(Records from a data collection)
○ ○ ○ ○ ○ ○ ○

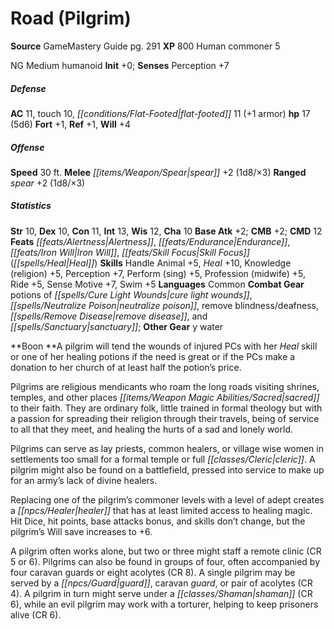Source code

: ﻿---
cssclass: [monsters]
title1: Road (Pilgrim)
title2: Road (Pilgrim)
CR: 3
sources:
- name: GameMastery Guide
  page: 291
  link: http://paizo.com/pathfinderRPG/v5748btpy8ffn
XP: 800
race: Human
classes:
- commoner 5
alignment: NG
size: Medium
type: humanoid
initiative:
  bonus: 0
AC:
  AC: 11
  touch: 10
  flat_footed: 11
  components:
    armor: 1
HP:
  HP: 17
  long: 5d6
saves:
  fort: 1
  ref: 1
  will: 4
speeds:
  base: 30
attacks:
  melee:
  - - text: spear +2 (1d8/×3)
      entries:
      - - damage: 1d8
          crit_multiplier: 3
      attack: spear
      bonus:
      - 2
  ranged:
  - - text: spear +2 (1d8/×3)
      entries:
      - - damage: 1d8
          crit_multiplier: 3
      attack: spear
      bonus:
      - 2
ability_scores:
  STR: 10
  DEX: 10
  CON: 11
  INT: 13
  WIS: 12
  CHA: 10
BAB: 2
CMB: 2
CMD: 12
feats:
- name: Alertness
- name: Endurance
- name: Iron Will
- name: Skill Focus (Heal)
skills:
  Handle Animal: 5
  Heal: 10
  Knowledge (religion): 5
  Perception: 7
  Perform (sing): 5
  Profession (midwife): 5
  Ride: 5
  Sense Motive: 7
  Swim: 5
languages:
- Common
gear:
  combat:
  - potions of cure light wounds
  - neutralize poison
  - remove blindness/deafness
  - remove disease
  - and sanctuary
  other:
  - y water
npc_boon: A pilgrim will tend the wounds of injured PCs with her Heal skill or one
  of her healing potions if the need is great or if the PCs make a donation to her
  church of at least half the potion's price.
desc_long: |-
  Pilgrims are religious mendicants who roam the long roads visiting shrines, temples, and other places sacred to their faith. They are ordinary folk, little trained in formal theology but with a passion for spreading their religion through their travels, being of service to all that they meet, and healing the hurts of a sad and lonely world.

  Pilgrims can serve as lay priests, common healers, or village wise women in settlements too small for a formal temple or full cleric. A pilgrim might also be found on a battlefield, pressed into service to make up for an army's lack of divine healers.

  Replacing one of the pilgrim's commoner levels with a level of adept creates a healer that has at least limited access to healing magic. Hit Dice, hit points, base attacks bonus, and skills don't change, but the pilgrim's Will save increases to +6.

  A pilgrim often works alone, but two or three might staff a remote clinic (CR 5 or 6). Pilgrims can also be found in groups of four, often accompanied by four caravan guards or eight acolytes (CR 8). A single pilgrim may be served by a guard, caravan guard, or pair of acolytes (CR 4). A pilgrim in turn might serve under a shaman (CR 6), while an evil pilgrim may work with a torturer, helping to keep prisoners alive (CR 6).

---

# Road (Pilgrim)

**Source** GameMastery Guide pg. 291
**XP** 800
Human commoner 5

NG Medium humanoid
**Init** +0; **Senses** Perception +7

##### Defense

**AC** 11, touch 10, _[[conditions/Flat-Footed|flat-footed]]_ 11 (+1 armor)
**hp** 17 (5d6)
**Fort** +1, **Ref** +1, **Will** +4

##### Offense
**Speed** 30 ft.
**Melee** _[[items/Weapon/Spear|spear]]_ +2 (1d8/×3)
**Ranged** _spear_ +2 (1d8/×3)

##### Statistics
**Str** 10, **Dex** 10, **Con** 11, **Int** 13, **Wis** 12, **Cha** 10
**Base Atk** +2; **CMB** +2; **CMD** 12
**Feats** _[[feats/Alertness|Alertness]]_, _[[feats/Endurance|Endurance]]_, _[[feats/Iron Will|Iron Will]]_, _[[feats/Skill Focus|Skill Focus]]_ (_[[spells/Heal|Heal]]_)
**Skills** Handle Animal +5, _Heal_ +10, Knowledge (religion) +5, Perception +7, Perform (sing) +5, Profession (midwife) +5, Ride +5, Sense Motive +7, Swim +5
**Languages** Common
**Combat Gear** potions of _[[spells/Cure Light Wounds|cure light wounds]]_, _[[spells/Neutralize Poison|neutralize poison]]_, remove blindness/deafness, _[[spells/Remove Disease|remove disease]]_, and _[[spells/Sanctuary|sanctuary]]_; **Other Gear** y water

**Boon **A pilgrim will tend the wounds of injured PCs with her _Heal_ skill or one of her healing potions if the need is great or if the PCs make a donation to her church of at least half the potion’s price.

Pilgrims are religious mendicants who roam the long roads visiting shrines, temples, and other places _[[items/Weapon Magic Abilities/Sacred|sacred]]_ to their faith. They are ordinary folk, little trained in formal theology but with a passion for spreading their religion through their travels, being of service to all that they meet, and healing the hurts of a sad and lonely world.

Pilgrims can serve as lay priests, common healers, or village wise women in settlements too small for a formal temple or full _[[classes/Cleric|cleric]]_. A pilgrim might also be found on a battlefield, pressed into service to make up for an army’s lack of divine healers.

Replacing one of the pilgrim’s commoner levels with a level of adept creates a _[[npcs/Healer|healer]]_ that has at least limited access to healing magic. Hit Dice, hit points, base attacks bonus, and skills don’t change, but the pilgrim’s Will save increases to +6.

A pilgrim often works alone, but two or three might staff a remote clinic (CR 5 or 6). Pilgrims can also be found in groups of four, often accompanied by four caravan guards or eight acolytes (CR 8). A single pilgrim may be served by a _[[npcs/Guard|guard]]_, caravan _guard_, or pair of acolytes (CR 4). A pilgrim in turn might serve under a _[[classes/Shaman|shaman]]_ (CR 6), while an evil pilgrim may work with a torturer, helping to keep prisoners alive (CR 6).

○ ○ ○ ○ ○ ○ ○

* **ABOUT THIS EXERCISE**
Each record should be given again exactly, with no picture carried over.

* **THE ANSWER**
Source code

: ﻿---
cssclass: [monsters]
title1: Road (Pilgrim)
title2: Road (Pilgrim)
CR: 3
sources:
- name: GameMastery Guide
  page: 291
  link: http://paizo.com/pathfinderRPG/v5748btpy8ffn
XP: 800
race: Human
classes:
- commoner 5
alignment: NG
size: Medium
type: humanoid
initiative:
  bonus: 0
AC:
  AC: 11
  touch: 10
  flat_footed: 11
  components:
    armor: 1
HP:
  HP: 17
  long: 5d6
saves:
  fort: 1
  ref: 1
  will: 4
speeds:
  base: 30
attacks:
  melee:
  - - text: spear +2 (1d8/×3)
      entries:
      - - damage: 1d8
          crit_multiplier: 3
      attack: spear
      bonus:
      - 2
  ranged:
  - - text: spear +2 (1d8/×3)
      entries:
      - - damage: 1d8
          crit_multiplier: 3
      attack: spear
      bonus:
      - 2
ability_scores:
  STR: 10
  DEX: 10
  CON: 11
  INT: 13
  WIS: 12
  CHA: 10
BAB: 2
CMB: 2
CMD: 12
feats:
- name: Alertness
- name: Endurance
- name: Iron Will
- name: Skill Focus (Heal)
skills:
  Handle Animal: 5
  Heal: 10
  Knowledge (religion): 5
  Perception: 7
  Perform (sing): 5
  Profession (midwife): 5
  Ride: 5
  Sense Motive: 7
  Swim: 5
languages:
- Common
gear:
  combat:
  - potions of cure light wounds
  - neutralize poison
  - remove blindness/deafness
  - remove disease
  - and sanctuary
  other:
  - y water
npc_boon: A pilgrim will tend the wounds of injured PCs with her Heal skill or one
  of her healing potions if the need is great or if the PCs make a donation to her
  church of at least half the potion's price.
desc_long: |-
  Pilgrims are religious mendicants who roam the long roads visiting shrines, temples, and other places sacred to their faith. They are ordinary folk, little trained in formal theology but with a passion for spreading their religion through their travels, being of service to all that they meet, and healing the hurts of a sad and lonely world.

  Pilgrims can serve as lay priests, common healers, or village wise women in settlements too small for a formal temple or full cleric. A pilgrim might also be found on a battlefield, pressed into service to make up for an army's lack of divine healers.

  Replacing one of the pilgrim's commoner levels with a level of adept creates a healer that has at least limited access to healing magic. Hit Dice, hit points, base attacks bonus, and skills don't change, but the pilgrim's Will save increases to +6.

  A pilgrim often works alone, but two or three might staff a remote clinic (CR 5 or 6). Pilgrims can also be found in groups of four, often accompanied by four caravan guards or eight acolytes (CR 8). A single pilgrim may be served by a guard, caravan guard, or pair of acolytes (CR 4). A pilgrim in turn might serve under a shaman (CR 6), while an evil pilgrim may work with a torturer, helping to keep prisoners alive (CR 6).

---

# Road (Pilgrim)

**Source** GameMastery Guide pg. 291
**XP** 800
Human commoner 5

NG Medium humanoid
**Init** +0; **Senses** Perception +7

##### Defense

**AC** 11, touch 10, _[[conditions/Flat-Footed|flat-footed]]_ 11 (+1 armor)
**hp** 17 (5d6)
**Fort** +1, **Ref** +1, **Will** +4

##### Offense
**Speed** 30 ft.
**Melee** _[[items/Weapon/Spear|spear]]_ +2 (1d8/×3)
**Ranged** _spear_ +2 (1d8/×3)

##### Statistics
**Str** 10, **Dex** 10, **Con** 11, **Int** 13, **Wis** 12, **Cha** 10
**Base Atk** +2; **CMB** +2; **CMD** 12
**Feats** _[[feats/Alertness|Alertness]]_, _[[feats/Endurance|Endurance]]_, _[[feats/Iron Will|Iron Will]]_, _[[feats/Skill Focus|Skill Focus]]_ (_[[spells/Heal|Heal]]_)
**Skills** Handle Animal +5, _Heal_ +10, Knowledge (religion) +5, Perception +7, Perform (sing) +5, Profession (midwife) +5, Ride +5, Sense Motive +7, Swim +5
**Languages** Common
**Combat Gear** potions of _[[spells/Cure Light Wounds|cure light wounds]]_, _[[spells/Neutralize Poison|neutralize poison]]_, remove blindness/deafness, _[[spells/Remove Disease|remove disease]]_, and _[[spells/Sanctuary|sanctuary]]_; **Other Gear** y water

**Boon **A pilgrim will tend the wounds of injured PCs with her _Heal_ skill or one of her healing potions if the need is great or if the PCs make a donation to her church of at least half the potion’s price.

Pilgrims are religious mendicants who roam the long roads visiting shrines, temples, and other places _[[items/Weapon Magic Abilities/Sacred|sacred]]_ to their faith. They are ordinary folk, little trained in formal theology but with a passion for spreading their religion through their travels, being of service to all that they meet, and healing the hurts of a sad and lonely world.

Pilgrims can serve as lay priests, common healers, or village wise women in settlements too small for a formal temple or full _[[classes/Cleric|cleric]]_. A pilgrim might also be found on a battlefield, pressed into service to make up for an army’s lack of divine healers.

Replacing one of the pilgrim’s commoner levels with a level of adept creates a _[[npcs/Healer|healer]]_ that has at least limited access to healing magic. Hit Dice, hit points, base attacks bonus, and skills don’t change, but the pilgrim’s Will save increases to +6.

A pilgrim often works alone, but two or three might staff a remote clinic (CR 5 or 6). Pilgrims can also be found in groups of four, often accompanied by four caravan guards or eight acolytes (CR 8). A single pilgrim may be served by a _[[npcs/Guard|guard]]_, caravan _guard_, or pair of acolytes (CR 4). A pilgrim in turn might serve under a _[[classes/Shaman|shaman]]_ (CR 6), while an evil pilgrim may work with a torturer, helping to keep prisoners alive (CR 6).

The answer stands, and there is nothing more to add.